Last night I was on a conference call where I learned about Playlists and a new vision from the LRNG folks. The skinny is to provide our summer curriculum in easy to navigate instructions so that high school students who don't have access to a college campus in the summer for writing camp work, can move through playlists in order to do the work, and if they complete it, earn a badge.
I created the badges in a fit of a sleepless night a few days ago. We're aiming for a Playlist for the Op-Eds, the TedTalks, and the Poetry/Raps kids created. What I learned last night is how complicated, yet fruitful, it is to take a summer's curriculum and condense it in an easy-to-navigate website. The goal is to offer opportunities for young people who aren't given easy access to National Writing Project excellence a location that they can, in a self-directed way (as I named it), teach themselves.
Given hyperlinks, web pages, YouTube, and online models, a young person might be able to accomplish the same outcomes that they would should they have taken part in a community of summer campers. I'm intrigued by this, but also a little squinty-eyed and crooked-head.
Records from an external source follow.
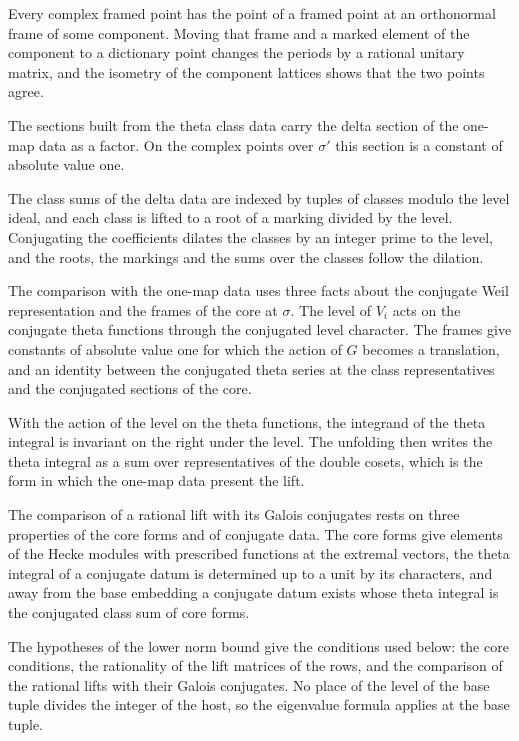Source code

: Every complex framed point has the point of a framed point at an orthonormal frame of some component. Moving that
frame and a marked element of the component to a dictionary point changes the periods by a rational unitary matrix,
and the isometry of the component lattices shows that the two points agree.

The sections built from the theta class data carry the delta section of the one-map data as a factor. On
the complex points over $\sigma'$ this section is a constant of absolute value one.

The class sums of the delta data are indexed by tuples of classes modulo the level ideal, and each class is lifted to a
root of a marking divided by the level. Conjugating the coefficients dilates the classes by an integer prime to the
level, and the roots, the markings and the sums over the classes follow the dilation.

The comparison with the one-map data uses three facts about the conjugate Weil representation and the
frames of the core at $\sigma$. The level of $V_i$ acts on the conjugate theta functions through the
conjugated level character. The frames give constants of absolute value one for which the action of $G$
becomes a translation, and an identity between the conjugated theta series at the class
representatives and the conjugated sections of the core.

With the action of the level on the theta functions, the integrand of the theta integral is invariant
on the right under the level. The unfolding then writes the theta integral as a sum over
representatives of the double cosets, which is the form in which the one-map data present the lift.

The comparison of a rational lift with its Galois conjugates rests on three properties of the core
forms and of conjugate data. The core forms give elements of the Hecke modules with prescribed
functions at the extremal vectors, the theta integral of a conjugate datum is determined up to a unit
by its characters, and away from the base embedding a conjugate datum exists whose theta integral is
the conjugated class sum of core forms.

The hypotheses of the lower norm bound give the conditions used below: the core conditions, the
rationality of the lift matrices of the rows, and the comparison of the rational lifts with their
Galois conjugates. No place of the level of the base tuple divides the integer of the host, so the
eigenvalue formula applies at the base tuple.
First, I worry about a future culture where there are fewer and fewer teachers for face-to-face interaction, and more game-like awarding for youth to meet new writing opportunities. Of course, I also think this is a great thing, because I've said for a long time, teach a kid how to learn and then, well, you're no longer needed. I think that's great. Second, I am apprehensive about is not being face-to-face with others in a learning process. I wonder about community. My research shows me over and over that there is no individual written outcome without a community to belong to. That said, there's a tremendous amount known that online communities are real and they are effective. The learning does not occur in the confines of a classroom alone.
This is all to say that my ears are perked to learning something new. I've never been one to wear badges or pins, not wanting to belong to this group or that, but there's something interesting to this movement that, I think, may bring new enlightenment to this ever-changing world.
The capitalist/marketing dreamer in me thinks, "Hmmmm. How do I get at the forefront so that the world has to pay Me, only ME, and ME ME ME for what I bring to the writing world." Then I think about Ubuntu. There is no ME without a community of others.
Last night on the ZOOM call, I realized I was excited because I had faces to connect with and dreamers across the nation who are rethinking access, instruction, best writing practices and phenomenal possibilities. I'm so much stronger this morning, because I learned from others last night.
I would worry about the kid, however, that doesn't have the experience of belonging to a larger group. After all, writers grow from being in the community of fellow writers.
Still, I'm thumbs up. This is really cool. I'm also apprehensive. In the end, it will balance out, I'm sure.